Saturday, 18 April 2015
Addicted to Love
Written December 27, 2013
Did any of you feel like this?
When I met my partner, Alice’s Dad, I felt something snap inside me, as if I’d not be whole again if I couldn’t be with him.
And when I saw a photo of my gorgeous nephew, tiny and strong, I felt my heart burst open and fill with instant love and adoration.
And whenever I saw babies – human or other wise – my insides would melt in to goo and I felt like my life was infinitely better because I had laid eyes on them.
And when Alice was brought into the world, pulled from a warm bath by her grandmother (by her tiny foot, no less) my first thought when I saw her was something along the lines of ‘Oh, there she is’. There was no snap, no burst of love, not even a drop of goo! I was just cuddling a baby, my baby, in a different way than I had been for nine months already.
During those first six weeks, when we were all exhausted and I felt more like a teary alien than a mother, there were times when I reflected on those first few moments and the fact that there had never been a burst of love. It made me question everything – is she crying because I didn’t feel that soul-destroying love at first sight and she knows it? Am I an awful mother? Could I love her any more and I just don’t – what on earth is wrong with me?!
However now we are twelve weeks in, bright eyed and bushy tailed, and I know a thing or two about my love for Alice.
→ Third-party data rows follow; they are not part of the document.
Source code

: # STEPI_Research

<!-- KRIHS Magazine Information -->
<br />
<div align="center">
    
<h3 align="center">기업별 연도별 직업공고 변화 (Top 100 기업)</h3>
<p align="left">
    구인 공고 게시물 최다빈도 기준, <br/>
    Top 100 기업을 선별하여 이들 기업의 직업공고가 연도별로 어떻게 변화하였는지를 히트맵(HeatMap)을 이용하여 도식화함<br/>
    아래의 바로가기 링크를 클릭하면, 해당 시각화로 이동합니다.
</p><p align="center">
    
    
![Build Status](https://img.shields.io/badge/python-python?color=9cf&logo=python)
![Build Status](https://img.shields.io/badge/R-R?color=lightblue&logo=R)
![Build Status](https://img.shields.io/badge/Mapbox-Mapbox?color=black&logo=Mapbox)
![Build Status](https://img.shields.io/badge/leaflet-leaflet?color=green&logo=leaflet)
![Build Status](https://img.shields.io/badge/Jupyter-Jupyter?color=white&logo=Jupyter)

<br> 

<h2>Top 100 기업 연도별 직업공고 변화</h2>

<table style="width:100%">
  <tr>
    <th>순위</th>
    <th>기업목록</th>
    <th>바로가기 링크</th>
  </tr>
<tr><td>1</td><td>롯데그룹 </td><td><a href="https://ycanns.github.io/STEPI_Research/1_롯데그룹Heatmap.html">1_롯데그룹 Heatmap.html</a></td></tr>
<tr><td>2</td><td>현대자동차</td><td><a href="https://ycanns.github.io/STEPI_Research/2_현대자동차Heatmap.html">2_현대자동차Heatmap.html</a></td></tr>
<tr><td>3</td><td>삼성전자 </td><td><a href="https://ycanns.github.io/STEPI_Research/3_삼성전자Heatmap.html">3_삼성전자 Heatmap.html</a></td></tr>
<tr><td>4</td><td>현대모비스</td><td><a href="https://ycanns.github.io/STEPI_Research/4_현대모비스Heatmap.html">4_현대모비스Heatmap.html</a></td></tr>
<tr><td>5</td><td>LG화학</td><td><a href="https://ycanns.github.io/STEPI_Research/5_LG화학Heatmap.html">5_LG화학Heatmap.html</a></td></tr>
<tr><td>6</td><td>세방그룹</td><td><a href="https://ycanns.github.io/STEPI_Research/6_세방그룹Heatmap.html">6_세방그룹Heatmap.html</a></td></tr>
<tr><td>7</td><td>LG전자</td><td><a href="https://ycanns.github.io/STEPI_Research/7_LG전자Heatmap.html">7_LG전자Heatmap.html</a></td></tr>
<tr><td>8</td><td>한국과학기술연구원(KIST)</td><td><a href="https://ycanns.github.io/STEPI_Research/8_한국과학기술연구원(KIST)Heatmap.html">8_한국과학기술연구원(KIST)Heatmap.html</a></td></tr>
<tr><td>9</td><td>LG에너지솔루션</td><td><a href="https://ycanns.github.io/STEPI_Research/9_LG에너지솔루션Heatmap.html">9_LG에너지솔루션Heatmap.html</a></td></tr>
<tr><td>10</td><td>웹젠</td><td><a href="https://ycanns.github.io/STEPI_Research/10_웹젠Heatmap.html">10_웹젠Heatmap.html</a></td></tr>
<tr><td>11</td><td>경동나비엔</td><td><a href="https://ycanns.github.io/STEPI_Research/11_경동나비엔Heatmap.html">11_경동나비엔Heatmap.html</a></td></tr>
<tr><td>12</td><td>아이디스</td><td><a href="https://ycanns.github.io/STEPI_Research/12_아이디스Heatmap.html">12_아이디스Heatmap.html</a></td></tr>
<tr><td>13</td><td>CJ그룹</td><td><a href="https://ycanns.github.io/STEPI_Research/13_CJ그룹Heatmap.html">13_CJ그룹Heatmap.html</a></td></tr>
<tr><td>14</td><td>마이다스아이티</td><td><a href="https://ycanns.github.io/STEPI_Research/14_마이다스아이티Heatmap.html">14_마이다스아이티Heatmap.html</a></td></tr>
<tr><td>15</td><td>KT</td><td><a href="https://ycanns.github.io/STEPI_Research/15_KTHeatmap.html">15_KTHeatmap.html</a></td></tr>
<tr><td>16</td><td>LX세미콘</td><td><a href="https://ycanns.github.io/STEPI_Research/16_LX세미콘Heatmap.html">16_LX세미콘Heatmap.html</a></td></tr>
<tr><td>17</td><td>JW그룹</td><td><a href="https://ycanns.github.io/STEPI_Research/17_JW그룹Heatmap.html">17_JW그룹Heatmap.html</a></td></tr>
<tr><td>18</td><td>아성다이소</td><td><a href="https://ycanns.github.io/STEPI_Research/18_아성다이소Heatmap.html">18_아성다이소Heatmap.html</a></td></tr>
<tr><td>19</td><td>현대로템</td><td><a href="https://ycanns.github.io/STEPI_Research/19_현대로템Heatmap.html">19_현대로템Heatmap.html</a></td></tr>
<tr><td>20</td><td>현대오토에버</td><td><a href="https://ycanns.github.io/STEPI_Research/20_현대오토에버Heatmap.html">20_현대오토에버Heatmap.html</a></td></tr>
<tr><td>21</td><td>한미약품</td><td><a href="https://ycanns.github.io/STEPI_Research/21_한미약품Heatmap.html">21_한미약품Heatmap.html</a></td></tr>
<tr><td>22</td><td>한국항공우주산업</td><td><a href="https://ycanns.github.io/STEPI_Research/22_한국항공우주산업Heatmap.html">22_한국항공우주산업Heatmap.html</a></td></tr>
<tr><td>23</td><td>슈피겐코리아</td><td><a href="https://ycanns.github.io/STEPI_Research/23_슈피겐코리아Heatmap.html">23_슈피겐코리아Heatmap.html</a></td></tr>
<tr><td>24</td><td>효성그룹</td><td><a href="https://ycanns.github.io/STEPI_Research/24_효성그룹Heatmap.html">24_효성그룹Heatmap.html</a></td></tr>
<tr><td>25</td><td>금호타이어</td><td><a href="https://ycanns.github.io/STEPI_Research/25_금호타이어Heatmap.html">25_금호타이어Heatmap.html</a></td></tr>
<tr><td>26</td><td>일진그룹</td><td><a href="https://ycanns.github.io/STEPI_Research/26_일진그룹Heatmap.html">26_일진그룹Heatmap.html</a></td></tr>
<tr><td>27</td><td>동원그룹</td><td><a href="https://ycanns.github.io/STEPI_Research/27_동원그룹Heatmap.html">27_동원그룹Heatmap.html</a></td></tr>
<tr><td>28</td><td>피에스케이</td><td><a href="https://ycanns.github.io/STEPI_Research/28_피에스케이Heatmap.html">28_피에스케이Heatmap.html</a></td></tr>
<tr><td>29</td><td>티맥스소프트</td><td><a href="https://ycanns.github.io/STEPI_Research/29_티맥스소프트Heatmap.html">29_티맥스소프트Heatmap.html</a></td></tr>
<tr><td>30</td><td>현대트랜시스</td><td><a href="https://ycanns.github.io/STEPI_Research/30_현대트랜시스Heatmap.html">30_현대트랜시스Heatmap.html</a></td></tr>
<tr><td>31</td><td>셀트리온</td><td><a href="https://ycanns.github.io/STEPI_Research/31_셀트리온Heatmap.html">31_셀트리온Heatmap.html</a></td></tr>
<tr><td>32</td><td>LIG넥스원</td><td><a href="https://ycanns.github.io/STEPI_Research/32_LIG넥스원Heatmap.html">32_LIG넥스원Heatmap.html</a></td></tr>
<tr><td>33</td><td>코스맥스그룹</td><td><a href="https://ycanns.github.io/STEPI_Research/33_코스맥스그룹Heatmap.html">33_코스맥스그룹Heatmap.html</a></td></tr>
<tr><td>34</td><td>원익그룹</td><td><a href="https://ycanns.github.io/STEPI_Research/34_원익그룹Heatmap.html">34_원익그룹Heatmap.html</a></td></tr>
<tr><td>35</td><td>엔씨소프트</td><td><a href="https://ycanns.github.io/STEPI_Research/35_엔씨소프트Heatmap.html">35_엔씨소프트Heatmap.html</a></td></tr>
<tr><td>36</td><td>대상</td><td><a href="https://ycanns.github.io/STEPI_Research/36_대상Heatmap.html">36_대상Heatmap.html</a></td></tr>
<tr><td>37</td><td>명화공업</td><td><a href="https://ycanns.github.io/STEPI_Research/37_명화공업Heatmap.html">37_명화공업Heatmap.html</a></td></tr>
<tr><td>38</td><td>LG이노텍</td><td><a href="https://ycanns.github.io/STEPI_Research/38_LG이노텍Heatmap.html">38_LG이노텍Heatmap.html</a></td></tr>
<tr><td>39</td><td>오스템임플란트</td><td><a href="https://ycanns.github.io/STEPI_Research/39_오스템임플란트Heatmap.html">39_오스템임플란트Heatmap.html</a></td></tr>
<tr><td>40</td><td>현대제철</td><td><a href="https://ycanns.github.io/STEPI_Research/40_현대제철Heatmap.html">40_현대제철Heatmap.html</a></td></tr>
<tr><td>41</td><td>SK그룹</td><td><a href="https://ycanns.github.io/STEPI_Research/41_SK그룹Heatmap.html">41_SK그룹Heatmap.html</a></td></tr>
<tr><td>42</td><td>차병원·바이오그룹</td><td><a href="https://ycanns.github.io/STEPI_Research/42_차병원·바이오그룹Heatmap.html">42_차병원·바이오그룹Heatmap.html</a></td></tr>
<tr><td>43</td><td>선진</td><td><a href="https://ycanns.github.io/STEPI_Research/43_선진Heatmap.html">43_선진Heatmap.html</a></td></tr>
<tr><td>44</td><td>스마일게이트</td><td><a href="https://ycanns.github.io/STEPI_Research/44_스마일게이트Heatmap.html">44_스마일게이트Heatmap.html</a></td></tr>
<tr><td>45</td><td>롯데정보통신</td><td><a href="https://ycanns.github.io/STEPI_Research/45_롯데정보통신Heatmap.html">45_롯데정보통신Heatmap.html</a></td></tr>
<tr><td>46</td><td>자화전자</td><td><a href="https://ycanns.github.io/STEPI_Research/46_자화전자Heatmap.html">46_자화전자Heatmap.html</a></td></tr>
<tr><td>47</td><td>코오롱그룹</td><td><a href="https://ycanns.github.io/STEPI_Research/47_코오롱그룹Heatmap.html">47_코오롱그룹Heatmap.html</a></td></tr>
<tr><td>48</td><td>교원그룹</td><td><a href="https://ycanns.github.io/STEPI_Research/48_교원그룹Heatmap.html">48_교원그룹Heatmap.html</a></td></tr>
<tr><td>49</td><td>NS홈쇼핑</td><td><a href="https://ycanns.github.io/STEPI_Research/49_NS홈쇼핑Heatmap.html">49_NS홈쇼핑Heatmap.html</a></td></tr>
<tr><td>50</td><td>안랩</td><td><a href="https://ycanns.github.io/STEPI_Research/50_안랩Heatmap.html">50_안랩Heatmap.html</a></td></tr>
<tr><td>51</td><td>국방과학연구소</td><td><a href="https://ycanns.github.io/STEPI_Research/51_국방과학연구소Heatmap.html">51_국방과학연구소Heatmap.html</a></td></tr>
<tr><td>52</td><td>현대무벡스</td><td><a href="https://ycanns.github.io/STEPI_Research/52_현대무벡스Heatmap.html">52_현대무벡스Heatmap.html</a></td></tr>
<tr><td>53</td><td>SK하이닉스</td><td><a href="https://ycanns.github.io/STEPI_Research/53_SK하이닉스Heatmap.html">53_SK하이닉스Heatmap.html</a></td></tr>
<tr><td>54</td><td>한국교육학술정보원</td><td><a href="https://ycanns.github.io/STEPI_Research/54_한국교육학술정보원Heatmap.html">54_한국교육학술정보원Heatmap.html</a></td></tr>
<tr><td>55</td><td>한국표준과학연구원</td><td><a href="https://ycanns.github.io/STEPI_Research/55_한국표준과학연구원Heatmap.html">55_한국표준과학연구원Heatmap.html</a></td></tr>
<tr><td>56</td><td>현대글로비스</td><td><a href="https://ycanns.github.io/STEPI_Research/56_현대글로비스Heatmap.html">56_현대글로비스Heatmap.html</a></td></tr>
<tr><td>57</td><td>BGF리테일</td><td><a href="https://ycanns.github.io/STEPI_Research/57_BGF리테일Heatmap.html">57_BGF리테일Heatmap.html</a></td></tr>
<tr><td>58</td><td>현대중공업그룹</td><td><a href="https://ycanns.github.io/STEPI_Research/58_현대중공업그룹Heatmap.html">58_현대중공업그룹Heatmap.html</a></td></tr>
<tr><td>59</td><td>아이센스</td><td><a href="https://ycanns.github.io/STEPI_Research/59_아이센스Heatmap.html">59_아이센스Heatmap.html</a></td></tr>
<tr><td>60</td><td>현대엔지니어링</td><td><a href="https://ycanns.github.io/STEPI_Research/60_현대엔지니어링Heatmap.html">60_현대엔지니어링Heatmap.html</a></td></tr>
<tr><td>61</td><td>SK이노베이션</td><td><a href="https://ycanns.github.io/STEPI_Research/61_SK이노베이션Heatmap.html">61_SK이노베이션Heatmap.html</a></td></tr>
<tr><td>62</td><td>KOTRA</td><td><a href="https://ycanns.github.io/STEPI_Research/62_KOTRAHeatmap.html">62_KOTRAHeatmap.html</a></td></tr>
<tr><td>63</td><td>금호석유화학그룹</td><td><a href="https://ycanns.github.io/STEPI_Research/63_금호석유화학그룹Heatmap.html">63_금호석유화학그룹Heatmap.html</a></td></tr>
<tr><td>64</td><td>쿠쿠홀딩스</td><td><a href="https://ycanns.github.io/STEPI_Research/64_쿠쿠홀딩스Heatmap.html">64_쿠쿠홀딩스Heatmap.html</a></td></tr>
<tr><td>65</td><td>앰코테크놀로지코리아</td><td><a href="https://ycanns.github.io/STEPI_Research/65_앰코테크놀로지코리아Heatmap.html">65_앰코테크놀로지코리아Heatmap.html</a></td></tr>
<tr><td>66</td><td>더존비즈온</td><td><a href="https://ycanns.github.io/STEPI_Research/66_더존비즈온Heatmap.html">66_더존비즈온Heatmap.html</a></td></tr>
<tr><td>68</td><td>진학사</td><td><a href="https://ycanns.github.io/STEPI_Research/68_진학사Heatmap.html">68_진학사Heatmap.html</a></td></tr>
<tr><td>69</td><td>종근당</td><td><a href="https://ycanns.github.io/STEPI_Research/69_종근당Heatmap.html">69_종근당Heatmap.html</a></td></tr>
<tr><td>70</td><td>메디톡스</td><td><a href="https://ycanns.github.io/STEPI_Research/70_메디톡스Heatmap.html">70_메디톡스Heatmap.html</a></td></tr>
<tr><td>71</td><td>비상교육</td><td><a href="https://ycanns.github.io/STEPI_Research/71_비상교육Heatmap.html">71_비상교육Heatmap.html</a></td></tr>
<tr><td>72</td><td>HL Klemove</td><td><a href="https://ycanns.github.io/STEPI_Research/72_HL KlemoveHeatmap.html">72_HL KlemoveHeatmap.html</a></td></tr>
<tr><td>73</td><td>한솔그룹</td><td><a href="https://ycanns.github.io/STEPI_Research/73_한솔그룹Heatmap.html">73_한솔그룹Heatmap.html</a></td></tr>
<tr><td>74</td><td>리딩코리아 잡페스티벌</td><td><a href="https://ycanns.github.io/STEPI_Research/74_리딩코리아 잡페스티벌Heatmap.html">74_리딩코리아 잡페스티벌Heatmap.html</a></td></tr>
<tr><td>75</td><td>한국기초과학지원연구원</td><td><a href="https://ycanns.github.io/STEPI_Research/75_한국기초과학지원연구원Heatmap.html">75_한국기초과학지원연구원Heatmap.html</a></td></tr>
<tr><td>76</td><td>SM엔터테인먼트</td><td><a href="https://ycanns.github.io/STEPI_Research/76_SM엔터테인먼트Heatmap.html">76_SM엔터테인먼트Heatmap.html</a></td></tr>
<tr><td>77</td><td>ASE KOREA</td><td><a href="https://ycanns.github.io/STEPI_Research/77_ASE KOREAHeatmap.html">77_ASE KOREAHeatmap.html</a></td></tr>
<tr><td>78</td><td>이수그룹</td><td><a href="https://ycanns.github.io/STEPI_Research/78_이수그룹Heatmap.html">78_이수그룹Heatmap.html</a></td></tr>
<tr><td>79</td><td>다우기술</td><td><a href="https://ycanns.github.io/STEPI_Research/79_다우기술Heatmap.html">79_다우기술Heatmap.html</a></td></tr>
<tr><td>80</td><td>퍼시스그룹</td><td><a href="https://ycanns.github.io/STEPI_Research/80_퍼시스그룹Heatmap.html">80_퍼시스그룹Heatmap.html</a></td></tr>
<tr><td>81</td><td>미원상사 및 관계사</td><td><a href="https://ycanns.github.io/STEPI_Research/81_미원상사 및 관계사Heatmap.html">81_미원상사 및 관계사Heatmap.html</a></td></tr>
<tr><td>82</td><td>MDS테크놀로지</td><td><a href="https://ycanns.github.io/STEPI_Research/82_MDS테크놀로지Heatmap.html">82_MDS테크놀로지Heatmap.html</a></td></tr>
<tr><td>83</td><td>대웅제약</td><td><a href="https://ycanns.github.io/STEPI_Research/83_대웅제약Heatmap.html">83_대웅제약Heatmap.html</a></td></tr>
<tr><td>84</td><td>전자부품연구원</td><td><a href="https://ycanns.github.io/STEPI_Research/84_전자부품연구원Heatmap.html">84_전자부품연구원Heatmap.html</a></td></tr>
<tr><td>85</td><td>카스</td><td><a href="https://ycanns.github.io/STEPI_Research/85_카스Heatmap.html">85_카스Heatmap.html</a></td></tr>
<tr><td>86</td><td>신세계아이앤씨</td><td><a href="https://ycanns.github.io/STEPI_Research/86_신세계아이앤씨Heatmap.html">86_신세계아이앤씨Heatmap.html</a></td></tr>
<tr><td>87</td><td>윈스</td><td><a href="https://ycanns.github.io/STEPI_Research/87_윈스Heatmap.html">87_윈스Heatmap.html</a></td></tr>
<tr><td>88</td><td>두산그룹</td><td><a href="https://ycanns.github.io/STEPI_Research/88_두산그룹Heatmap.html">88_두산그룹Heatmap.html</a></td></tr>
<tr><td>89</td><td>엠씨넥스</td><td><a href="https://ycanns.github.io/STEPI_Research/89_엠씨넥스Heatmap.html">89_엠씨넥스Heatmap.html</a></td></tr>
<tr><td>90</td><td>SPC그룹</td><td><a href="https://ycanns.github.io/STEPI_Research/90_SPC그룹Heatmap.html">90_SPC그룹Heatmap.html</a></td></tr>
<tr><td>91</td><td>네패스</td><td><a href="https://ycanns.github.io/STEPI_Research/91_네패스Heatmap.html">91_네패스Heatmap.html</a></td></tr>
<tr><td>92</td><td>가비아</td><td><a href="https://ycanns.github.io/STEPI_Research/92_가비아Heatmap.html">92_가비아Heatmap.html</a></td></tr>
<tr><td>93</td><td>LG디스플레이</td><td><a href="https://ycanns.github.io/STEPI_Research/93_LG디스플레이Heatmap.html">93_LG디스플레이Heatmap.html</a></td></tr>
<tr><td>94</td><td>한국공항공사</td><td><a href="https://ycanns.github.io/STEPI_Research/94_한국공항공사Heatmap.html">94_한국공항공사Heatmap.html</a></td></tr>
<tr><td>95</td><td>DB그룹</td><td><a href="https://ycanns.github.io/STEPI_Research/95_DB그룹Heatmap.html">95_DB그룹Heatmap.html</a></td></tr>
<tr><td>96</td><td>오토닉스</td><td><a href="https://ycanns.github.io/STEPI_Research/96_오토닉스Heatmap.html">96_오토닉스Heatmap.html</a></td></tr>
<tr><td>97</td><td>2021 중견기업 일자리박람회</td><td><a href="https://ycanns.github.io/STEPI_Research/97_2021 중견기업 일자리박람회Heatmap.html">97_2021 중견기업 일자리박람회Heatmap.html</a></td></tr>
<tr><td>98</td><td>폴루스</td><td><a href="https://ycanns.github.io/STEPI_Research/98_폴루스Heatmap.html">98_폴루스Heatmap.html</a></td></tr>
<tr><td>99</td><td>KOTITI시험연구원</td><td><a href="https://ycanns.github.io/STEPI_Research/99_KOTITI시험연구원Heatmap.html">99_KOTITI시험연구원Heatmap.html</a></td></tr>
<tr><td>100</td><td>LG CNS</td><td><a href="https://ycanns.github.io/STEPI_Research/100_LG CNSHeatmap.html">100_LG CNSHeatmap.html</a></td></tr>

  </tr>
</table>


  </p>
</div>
First of all, her new-born cry physically hurt. I’m an early childhood teacher and I can handle crying, tantrums and tears with the best of them. But when Alice cried my stomach cramped, my head throbbed, and I was overwhelmed with sorrow. It took superhuman strength to not pick her up every time she made a noise and when she cried, there was no strength at all. Alice was nuggled when she was upset because it stopped me hurting.
Next, I find if someone else is holding her there is no point in having a conversation with me. For the first few minutes I am marvelling at the way she moving, looking around, and learning; for the rest of the time I’m anxiously waiting to get her back. I have to tear my eyes away and really concentrate on what’s going on around me, and often I miss the punch line all together!
As well as all this, there are several times a day when I just can’t kiss her or hold her close enough. The expression ‘I could just eat you up!’ has taken on new meaning for me – it’s like I feel that Alice should be a part of my body.
This is why I don’t think I felt that enormous, overwhelming rush of love when Alice was born – I have always loved her and I was just waiting for her to arrive so I could show it. My partner, my nephew, ducklings – they make my life wonderful and happy and my world would be an awfully sad, lonely place without them. I know I would be a husk of a human if they weren’t a major part of my life. But Alice, she is life. She is my life. I feel like she is a part of me, we are forever connected, and I can’t imagine how I could go on existing without her.